== YOUR OBJECTIVE ==
Among the lines below, some may hold the word "least"; state how many do, giving only the number.

== EXTRACTED DATA ==
---------------
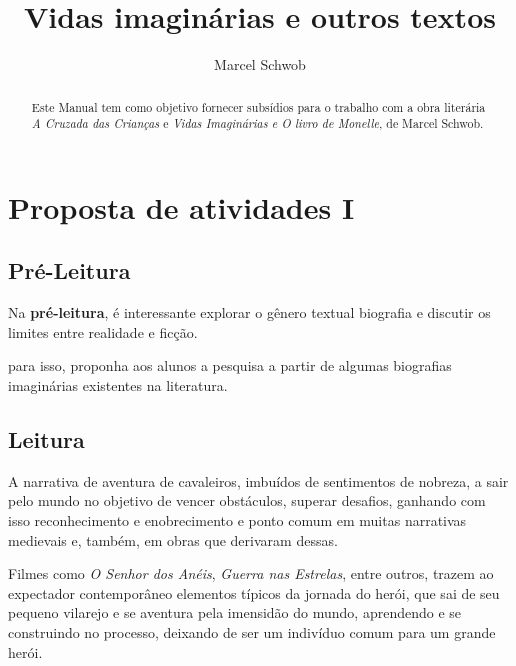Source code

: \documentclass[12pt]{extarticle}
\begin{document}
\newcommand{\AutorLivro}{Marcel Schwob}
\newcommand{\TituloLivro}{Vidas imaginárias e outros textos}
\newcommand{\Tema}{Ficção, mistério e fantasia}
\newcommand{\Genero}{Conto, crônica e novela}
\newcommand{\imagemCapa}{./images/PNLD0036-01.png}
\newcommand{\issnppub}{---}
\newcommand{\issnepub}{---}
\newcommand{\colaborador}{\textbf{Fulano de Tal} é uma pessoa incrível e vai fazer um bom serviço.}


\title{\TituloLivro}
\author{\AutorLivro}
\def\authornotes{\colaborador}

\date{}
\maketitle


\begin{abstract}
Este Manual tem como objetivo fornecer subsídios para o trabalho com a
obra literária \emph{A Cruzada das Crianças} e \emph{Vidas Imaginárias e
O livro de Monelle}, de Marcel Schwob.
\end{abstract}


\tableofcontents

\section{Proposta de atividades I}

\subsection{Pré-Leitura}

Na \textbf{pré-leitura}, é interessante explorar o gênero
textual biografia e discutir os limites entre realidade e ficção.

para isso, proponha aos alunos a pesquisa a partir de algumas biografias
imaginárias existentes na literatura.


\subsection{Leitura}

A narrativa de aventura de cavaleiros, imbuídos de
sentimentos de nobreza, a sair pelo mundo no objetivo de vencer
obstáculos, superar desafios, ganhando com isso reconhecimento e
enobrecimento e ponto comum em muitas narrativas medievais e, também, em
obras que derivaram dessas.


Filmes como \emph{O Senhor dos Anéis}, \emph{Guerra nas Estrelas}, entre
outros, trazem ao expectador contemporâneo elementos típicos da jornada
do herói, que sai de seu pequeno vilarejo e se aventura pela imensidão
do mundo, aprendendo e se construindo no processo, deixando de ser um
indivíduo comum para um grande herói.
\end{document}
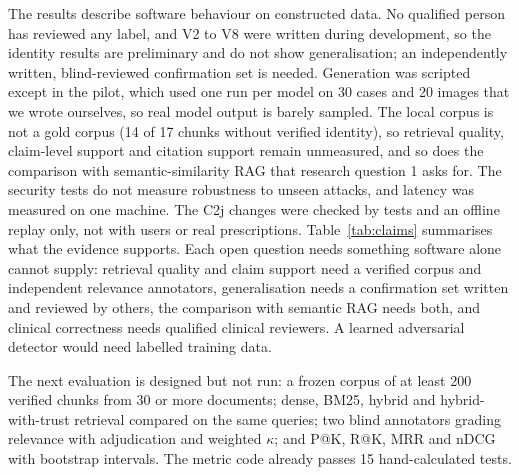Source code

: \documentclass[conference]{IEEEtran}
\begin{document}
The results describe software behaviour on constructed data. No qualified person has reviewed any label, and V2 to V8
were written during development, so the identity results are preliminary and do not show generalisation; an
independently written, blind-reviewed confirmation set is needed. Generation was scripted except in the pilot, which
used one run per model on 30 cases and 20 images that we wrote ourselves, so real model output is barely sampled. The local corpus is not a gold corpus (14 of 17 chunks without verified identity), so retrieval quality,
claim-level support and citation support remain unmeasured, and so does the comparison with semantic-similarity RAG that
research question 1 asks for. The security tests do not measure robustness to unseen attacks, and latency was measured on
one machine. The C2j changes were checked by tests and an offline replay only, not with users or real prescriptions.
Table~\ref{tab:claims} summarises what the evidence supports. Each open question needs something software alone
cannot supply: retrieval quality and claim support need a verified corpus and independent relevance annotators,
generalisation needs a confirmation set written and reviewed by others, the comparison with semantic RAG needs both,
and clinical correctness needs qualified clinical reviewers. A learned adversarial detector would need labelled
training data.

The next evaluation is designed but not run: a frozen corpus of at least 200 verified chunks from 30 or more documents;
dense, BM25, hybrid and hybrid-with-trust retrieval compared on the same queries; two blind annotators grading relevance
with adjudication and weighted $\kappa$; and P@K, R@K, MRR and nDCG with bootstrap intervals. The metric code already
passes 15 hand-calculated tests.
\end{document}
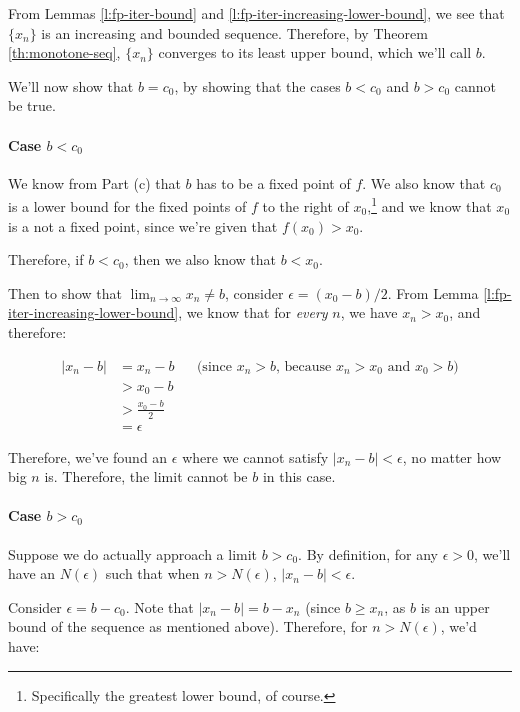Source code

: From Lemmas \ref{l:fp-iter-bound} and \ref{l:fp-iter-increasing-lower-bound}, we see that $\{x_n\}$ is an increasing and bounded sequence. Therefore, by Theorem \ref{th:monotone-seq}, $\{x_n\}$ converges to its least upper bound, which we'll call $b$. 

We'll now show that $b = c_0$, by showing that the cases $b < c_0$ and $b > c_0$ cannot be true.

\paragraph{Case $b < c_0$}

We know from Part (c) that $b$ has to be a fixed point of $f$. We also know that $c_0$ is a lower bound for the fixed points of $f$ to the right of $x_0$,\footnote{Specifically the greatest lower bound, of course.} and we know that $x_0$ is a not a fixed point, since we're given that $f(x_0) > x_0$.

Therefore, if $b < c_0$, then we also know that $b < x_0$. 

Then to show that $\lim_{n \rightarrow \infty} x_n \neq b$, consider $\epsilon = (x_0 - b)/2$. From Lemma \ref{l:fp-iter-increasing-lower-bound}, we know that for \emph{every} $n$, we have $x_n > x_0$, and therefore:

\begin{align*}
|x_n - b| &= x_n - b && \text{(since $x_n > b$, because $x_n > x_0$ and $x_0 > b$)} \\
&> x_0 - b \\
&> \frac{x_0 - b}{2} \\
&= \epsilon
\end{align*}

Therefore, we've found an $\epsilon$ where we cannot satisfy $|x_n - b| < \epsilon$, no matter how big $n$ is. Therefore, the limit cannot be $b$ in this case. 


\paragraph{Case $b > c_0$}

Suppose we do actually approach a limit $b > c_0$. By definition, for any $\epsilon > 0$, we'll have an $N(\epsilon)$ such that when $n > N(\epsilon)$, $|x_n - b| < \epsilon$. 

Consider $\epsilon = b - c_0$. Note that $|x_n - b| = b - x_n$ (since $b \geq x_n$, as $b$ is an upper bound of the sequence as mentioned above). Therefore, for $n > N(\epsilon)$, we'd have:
---------------
== RESPONSE ==
2